The war has thrown everything into upheaval. Her brother’s studies have been disrupted, and he is considering studying architecture in the United States. Her mother and father leave Kuwait City for the safety of Amman, and they want Souad to join them there. She would prefer to remain in Paris. She loves the freedom she has to go out, sit in cafes, smoke, and make her own decisions. She loves its intellectualism and its cosmopolitanism.
Coverage of the outbreak of war in Kuwait dominates the news, and everywhere she goes, Souad encounters stories about the destruction happening in her hometown. Elie suggests that they marry so that they can remain in Paris, and although at first she is shocked by his proposal, she realizes that marriage might be her best option. She feels a sort of detachment rather than love for Elie: He can be verbose, and his intellectualism is often irritating. She is not sure that she wants to be his wife, but she is sure that she does not want to live with her mother again. She decides to say yes.
In October 1999, Riham’s son Abdullah is now in college, and she is fairly happy running her household in Amman. She thrives on to-do lists, order, and schedules, and is proud of her husband for his work as a physician, although she does sometimes resent the fact that he treats refugees and their families in their home. Riham’s father, now retired, visits her each morning, and the two have tea together. On this particular day, he shares news of a disagreement between her mother and her brother Karam. Karam and Souad both live in Boston and although the two are close with each other, they bicker constantly with their mother. Alia resents her children for moving so far away. She is rarely able to visit with her grandchildren, she does not entirely approve of either of their spouses, and she is upset with them for having used their inheritance from her childless sister Widad to buy properties in Beirut and Boston rather than in Amman. Riham feels that her mother is too harsh on her siblings, but she also feels shut out of their relationship. Next to Souad and Karam she feels dowdy and boring. She gets along much better with their children when she does have the opportunity to see them.

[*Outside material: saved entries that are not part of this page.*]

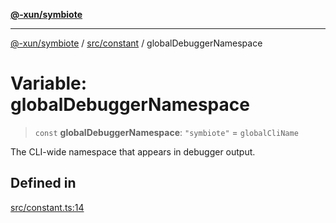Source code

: [**@-xun/symbiote**](../../../README.md)

***

[@-xun/symbiote](../../../README.md) / [src/constant](../README.md) / globalDebuggerNamespace

# Variable: globalDebuggerNamespace

> `const` **globalDebuggerNamespace**: `"symbiote"` = `globalCliName`

The CLI-wide namespace that appears in debugger output.

## Defined in

[src/constant.ts:14](https://github.com/Xunnamius/symbiote/blob/c062d7c5dc980668c9246eeeaf1aa96da42e4471/src/constant.ts#L14)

Alia calls Riham to complain about Karam and his wife Budur. They cannot visit because Budur is pursuing a doctoral degree in literature, a subject that Alia thinks is a waste of time. When Riham tries to change the subject by expressing worry about Abdullah’s political activities, her mother scoffs and says that Abdullah has been wayward for some time, and she is surprised that Riham is only now beginning to worry. During Souad and Karam’s most recent visit, Abdullah had vocally denounced them all for being more American than Arab and had said that from the comfort of their mansions, they really had no idea what life was like for the many people stuck in refugee camps. Karam and Souad had been taken aback and later whispered that Abdullah had sounded like a “jihadi.” Many of the young men in Amman are being swept up in various anti-Western political movements, and the talk amongst Riham’s friends has gradually shifted from concerns around babies and young children to the dangers that extremist ideology poses to young men.
Souad is at her sister’s Beirut apartment in June 2004 with her children Manar and Zain and her mother Alia. She and her husband Elie are no longer together. Her brother Karam, his wife, Budur, and their daughter Linah are staying in their own apartment in the same building. Alia detests Beirut, scathingly referring to it as a “city of whores” (205). Souad had wanted to leave the United States after the attacks of 9/11. There was a perceptible shift in the way that she and her family were treated, especially outside of the liberal enclave of Boston where they had been living. Suddenly they were the targets of suspicion. In Beirut, she is marked as Palestinian by her accent, and she feels as though her life and her identity make more sense. She feels like she is at home. Souad had been unhappy almost immediately after marrying Elie. Their life in Paris had become dull. Elie had a whole world outside of their apartment, but Souad did not. They began to argue, and the discord between them ultimately defined their entire relationship. Souad had missed her family and home.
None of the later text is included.